Mass Assignment in Django with Firestore
Mass Assignment in Django with Firestore — how this specific combination creates or exposes the vulnerability
Mass Assignment occurs when a Django application binds incoming HTTP request fields directly to a model or form without explicit allowlisting. When the backend uses Google Cloud Firestore as the persistence layer, the typical Django patterns for creating or updating documents can inadvertently write attacker-controlled fields into the database. Unlike relational databases, Firestore stores data as flexible documents, which means nested maps and dynamic fields can be populated unintentionally if the binding logic is too permissive.
Consider a Django view that accepts JSON to create a Firestore document. If the view deserializes request data with a broad dictionary unpacking (for example, DocumentModel(**request.data) or manually passing request.data into a document set operation), any field present in the request—such as is_admin, role, or permissions—can be written into the document. Because Firestore does not enforce schema-level blocklists, these unexpected fields are stored as long as the document update operation is allowed by security rules.

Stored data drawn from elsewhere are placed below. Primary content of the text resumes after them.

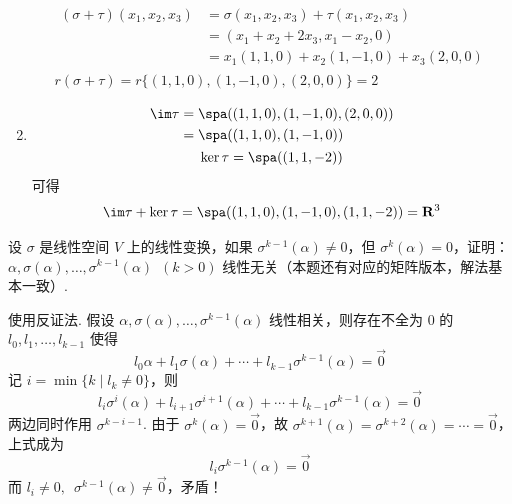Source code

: \begin{exercise}
\begin{exgroup}
\begin{answer}
\begin{enumerate}
                      \begin{gather*}
                          \begin{aligned}
                              (\sigma + \tau)(x_1, x_2, x_3) & = \sigma(x_1, x_2, x_3) + \tau(x_1, x_2, x_3) \\
                                                             & = (x_1 + x_2 + 2 x_3, x_1 - x_2, 0)           \\
                                                             & = x_1(1, 1, 0) + x_2(1, -1, 0) + x_3(2, 0, 0)
                          \end{aligned} \\
                          r(\sigma + \tau) = r\{(1, 1, 0), (1, -1, 0), (2, 0, 0)\} = 2
                      \end{gather*}

                \item \begin{gather*}
                          \begin{aligned}
                              \im \tau & = \spa((1, 1, 0), (1, -1, 0), (2, 0, 0)) \\
                                       & = \spa((1, 1, 0), (1, -1, 0))
                          \end{aligned} \\
                          \ker \tau = \spa((1, 1, -2))
                      \end{gather*}
                      可得
                      \[ \im \tau + \ker \tau = \spa((1, 1, 0), (1, -1, 0), (1, 1, -2)) = \mathbf{R}^3 \]
            \end{enumerate}
        \end{answer}

        \item 设 $\sigma$ 是线性空间 $V$ 上的线性变换，如果 $\sigma^{k-1}(\alpha) \neq 0$，但 $\sigma^{k}(\alpha) = 0$，证明：\\
        $\alpha,\sigma(\alpha),\ldots,\sigma^{k-1}(\alpha)\enspace(k>0)$ 线性无关（本题还有对应的矩阵版本，解法基本一致）.

        \begin{answer}
            使用反证法. 假设 $ \alpha, \sigma(\alpha), \ldots, \sigma^{k - 1}(\alpha) $ 线性相关，则存在不全为 0 的 $ l_0, l_1, \ldots, l_{k - 1} $ 使得
          \[ l_0 \alpha + l_1 \sigma(\alpha) + \cdots + l_{k - 1} \sigma^{k - 1}(\alpha) = \vec{0} \]
          记 $ i = \min\{k \mid l_k \neq 0\} $，则
          \[ l_i \sigma^{i}(\alpha) + l_{i + 1} \sigma^{i + 1}(\alpha) + \cdots + l_{k - 1} \sigma^{k - 1}(\alpha) = \vec{0} \]
          两边同时作用 $ \sigma^{k - i - 1} $. 由于 $ \sigma^{k}(\alpha) = \vec{0} $，故 $ \sigma^{k + 1}(\alpha) = \sigma^{k + 2}(\alpha) = \cdots = \vec{0} $，上式成为
          \[ l_i \sigma^{k - 1}(\alpha) = \vec{0} \]
          而 $ l_i \neq 0,\enspace \sigma^{k - 1}(\alpha) \neq \vec{0} $，矛盾！


\end{answer}
\end{exgroup}
\end{exercise}
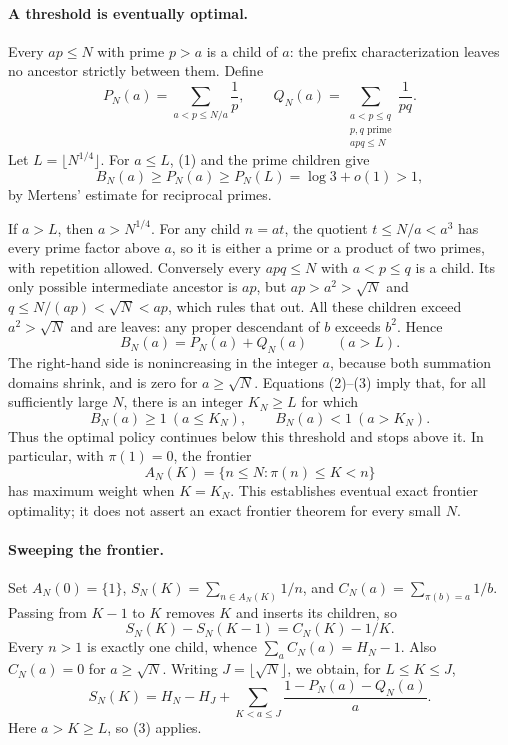 \paragraph{A threshold is eventually optimal.}
Every \(ap\leq N\) with prime \(p>a\) is a child of \(a\): the prefix characterization leaves no ancestor strictly between them. Define
\[
 P_N(a)=\sum_{a<p\leq N/a}\frac1p,
 \qquad
 Q_N(a)=\sum_{\substack{a<p\leq q\\p,q\text{ prime}\\apq\leq N}}\frac1{pq}.
\]
Let \(L=\lfloor N^{1/4}\rfloor\). For \(a\leq L\), (1) and the prime children give
\[
 B_N(a)\geq P_N(a)\geq P_N(L)=\log3+o(1)>1,
 \tag{2}
\]
by Mertens' estimate for reciprocal primes.

If \(a>L\), then \(a>N^{1/4}\). For any child \(n=at\), the quotient \(t\leq N/a<a^3\) has every prime factor above \(a\), so it is either a prime or a product of two primes, with repetition allowed. Conversely every \(apq\leq N\) with \(a<p\leq q\) is a child. Its only possible intermediate ancestor is \(ap\), but
\(ap>a^2>\sqrt N\) and \(q\leq N/(ap)<\sqrt N<ap\), which rules that out. All these children exceed \(a^2>\sqrt N\) and are leaves: any proper descendant of \(b\) exceeds \(b^2\). Hence
\[
 B_N(a)=P_N(a)+Q_N(a)\qquad(a>L). \tag{3}
\]
The right-hand side is nonincreasing in the integer \(a\), because both summation domains shrink, and is zero for \(a\geq\sqrt N\). Equations (2)--(3) imply that, for all sufficiently large \(N\), there is an integer \(K_N\geq L\) for which
\[
 B_N(a)\geq1\ (a\leq K_N),\qquad B_N(a)<1\ (a>K_N).
\]
Thus the optimal policy continues below this threshold and stops above it. In particular, with \(\pi(1)=0\), the frontier
\[
 A_N(K)=\{n\leq N:\pi(n)\leq K<n\}
\]
has maximum weight when \(K=K_N\). This establishes eventual exact frontier optimality; it does not assert an exact frontier theorem for every small \(N\).

\paragraph{Sweeping the frontier.}
Set \(A_N(0)=\{1\}\), \(S_N(K)=\sum_{n\in A_N(K)}1/n\), and
\(C_N(a)=\sum_{\pi(b)=a}1/b\). Passing from \(K-1\) to \(K\) removes \(K\) and inserts its children, so
\[
 S_N(K)-S_N(K-1)=C_N(K)-1/K.
\]
Every \(n>1\) is exactly one child, whence \(\sum_a C_N(a)=H_N-1\). Also \(C_N(a)=0\) for \(a\geq\sqrt N\). Writing \(J=\lfloor\sqrt N\rfloor\), we obtain, for \(L\leq K\leq J\),
\[
 S_N(K)=H_N-H_J+
 \sum_{K<a\leq J}\frac{1-P_N(a)-Q_N(a)}a. \tag{4}
\]
Here \(a>K\geq L\), so (3) applies.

Django REST Framework (DRF) introduces another vector: writable nested representations and ManyRelatedField or JSONField can expose nested structures that map onto Firestore map fields. If field-level permissions or model-level save() overrides are not carefully designed, an attacker can escalate privileges by injecting keys that change access control decisions, such as setting is_superuser or modifying role assignments stored alongside the document.
Firestore security rules cannot fully compensate for application-level mass assignment because rules typically focus on read/write permissions per path rather than field-level allowlists. A rule that permits writes to a document may still allow an attacker to add or modify sensitive subfields if the backend does not validate the payload before the write. This shifts the responsibility to the application to explicitly whitelist fields before any Firestore mutation.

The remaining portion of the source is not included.